Produce an exact copy of all the records.

[Items listed in a dataset]
────────────────

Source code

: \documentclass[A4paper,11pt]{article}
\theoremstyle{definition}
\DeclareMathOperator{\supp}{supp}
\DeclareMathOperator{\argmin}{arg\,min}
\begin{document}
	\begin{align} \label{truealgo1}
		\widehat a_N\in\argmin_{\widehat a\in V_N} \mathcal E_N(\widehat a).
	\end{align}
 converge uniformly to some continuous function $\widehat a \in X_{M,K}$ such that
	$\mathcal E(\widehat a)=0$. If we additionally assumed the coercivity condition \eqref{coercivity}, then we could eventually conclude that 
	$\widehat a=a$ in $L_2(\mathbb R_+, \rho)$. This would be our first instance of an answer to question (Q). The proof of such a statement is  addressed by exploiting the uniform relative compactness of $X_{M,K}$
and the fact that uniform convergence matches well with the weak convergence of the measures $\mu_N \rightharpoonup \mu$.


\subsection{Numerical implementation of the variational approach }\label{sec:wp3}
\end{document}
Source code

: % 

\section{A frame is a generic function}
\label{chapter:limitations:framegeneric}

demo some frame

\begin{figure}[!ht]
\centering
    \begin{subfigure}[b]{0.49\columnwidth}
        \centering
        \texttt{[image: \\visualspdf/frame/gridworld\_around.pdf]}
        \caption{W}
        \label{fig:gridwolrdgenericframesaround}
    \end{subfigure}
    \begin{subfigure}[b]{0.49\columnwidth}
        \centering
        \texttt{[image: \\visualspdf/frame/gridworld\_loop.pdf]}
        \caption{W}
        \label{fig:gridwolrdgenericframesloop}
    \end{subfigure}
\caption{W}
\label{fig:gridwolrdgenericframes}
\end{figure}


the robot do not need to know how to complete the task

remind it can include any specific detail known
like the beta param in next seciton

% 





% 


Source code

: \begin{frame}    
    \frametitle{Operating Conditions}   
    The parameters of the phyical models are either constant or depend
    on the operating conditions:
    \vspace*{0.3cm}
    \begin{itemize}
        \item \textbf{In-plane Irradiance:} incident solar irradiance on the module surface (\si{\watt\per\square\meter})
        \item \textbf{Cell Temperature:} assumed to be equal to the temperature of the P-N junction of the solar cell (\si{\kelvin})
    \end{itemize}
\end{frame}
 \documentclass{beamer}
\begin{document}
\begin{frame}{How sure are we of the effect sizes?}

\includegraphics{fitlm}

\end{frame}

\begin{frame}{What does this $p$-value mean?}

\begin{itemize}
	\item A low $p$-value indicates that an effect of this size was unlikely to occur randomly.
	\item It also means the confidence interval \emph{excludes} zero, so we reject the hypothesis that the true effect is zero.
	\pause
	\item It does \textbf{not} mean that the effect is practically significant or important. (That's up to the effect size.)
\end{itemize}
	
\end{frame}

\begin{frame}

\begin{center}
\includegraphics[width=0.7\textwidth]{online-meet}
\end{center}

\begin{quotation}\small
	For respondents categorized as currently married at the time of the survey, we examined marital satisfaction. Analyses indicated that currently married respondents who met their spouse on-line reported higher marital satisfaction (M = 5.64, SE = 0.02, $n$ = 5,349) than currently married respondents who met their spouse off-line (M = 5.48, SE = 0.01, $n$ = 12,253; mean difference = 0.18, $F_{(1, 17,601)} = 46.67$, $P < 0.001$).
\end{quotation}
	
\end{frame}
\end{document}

────────────────

### Solution for this problem
Source code

: \documentclass[A4paper,11pt]{article}
\theoremstyle{definition}
\DeclareMathOperator{\supp}{supp}
\DeclareMathOperator{\argmin}{arg\,min}
\begin{document}
	\begin{align} \label{truealgo1}
		\widehat a_N\in\argmin_{\widehat a\in V_N} \mathcal E_N(\widehat a).
	\end{align}
 converge uniformly to some continuous function $\widehat a \in X_{M,K}$ such that
	$\mathcal E(\widehat a)=0$. If we additionally assumed the coercivity condition \eqref{coercivity}, then we could eventually conclude that 
	$\widehat a=a$ in $L_2(\mathbb R_+, \rho)$. This would be our first instance of an answer to question (Q). The proof of such a statement is  addressed by exploiting the uniform relative compactness of $X_{M,K}$
and the fact that uniform convergence matches well with the weak convergence of the measures $\mu_N \rightharpoonup \mu$.


\subsection{Numerical implementation of the variational approach }\label{sec:wp3}
\end{document}
Source code

: % 

\section{A frame is a generic function}
\label{chapter:limitations:framegeneric}

demo some frame

\begin{figure}[!ht]
\centering
    \begin{subfigure}[b]{0.49\columnwidth}
        \centering
        \texttt{[image: \\visualspdf/frame/gridworld\_around.pdf]}
        \caption{W}
        \label{fig:gridwolrdgenericframesaround}
    \end{subfigure}
    \begin{subfigure}[b]{0.49\columnwidth}
        \centering
        \texttt{[image: \\visualspdf/frame/gridworld\_loop.pdf]}
        \caption{W}
        \label{fig:gridwolrdgenericframesloop}
    \end{subfigure}
\caption{W}
\label{fig:gridwolrdgenericframes}
\end{figure}


the robot do not need to know how to complete the task

remind it can include any specific detail known
like the beta param in next seciton

% 





% 


Source code

: \begin{frame}    
    \frametitle{Operating Conditions}   
    The parameters of the phyical models are either constant or depend
    on the operating conditions:
    \vspace*{0.3cm}
    \begin{itemize}
        \item \textbf{In-plane Irradiance:} incident solar irradiance on the module surface (\si{\watt\per\square\meter})
        \item \textbf{Cell Temperature:} assumed to be equal to the temperature of the P-N junction of the solar cell (\si{\kelvin})
    \end{itemize}
\end{frame}
 \documentclass{beamer}
\begin{document}
\begin{frame}{How sure are we of the effect sizes?}

\includegraphics{fitlm}

\end{frame}

\begin{frame}{What does this $p$-value mean?}

\begin{itemize}
	\item A low $p$-value indicates that an effect of this size was unlikely to occur randomly.
	\item It also means the confidence interval \emph{excludes} zero, so we reject the hypothesis that the true effect is zero.
	\pause
	\item It does \textbf{not} mean that the effect is practically significant or important. (That's up to the effect size.)
\end{itemize}
	
\end{frame}

\begin{frame}

\begin{center}
\includegraphics[width=0.7\textwidth]{online-meet}
\end{center}

\begin{quotation}\small
	For respondents categorized as currently married at the time of the survey, we examined marital satisfaction. Analyses indicated that currently married respondents who met their spouse on-line reported higher marital satisfaction (M = 5.64, SE = 0.02, $n$ = 5,349) than currently married respondents who met their spouse off-line (M = 5.48, SE = 0.01, $n$ = 12,253; mean difference = 0.18, $F_{(1, 17,601)} = 46.67$, $P < 0.001$).
\end{quotation}
	
\end{frame}
\end{document}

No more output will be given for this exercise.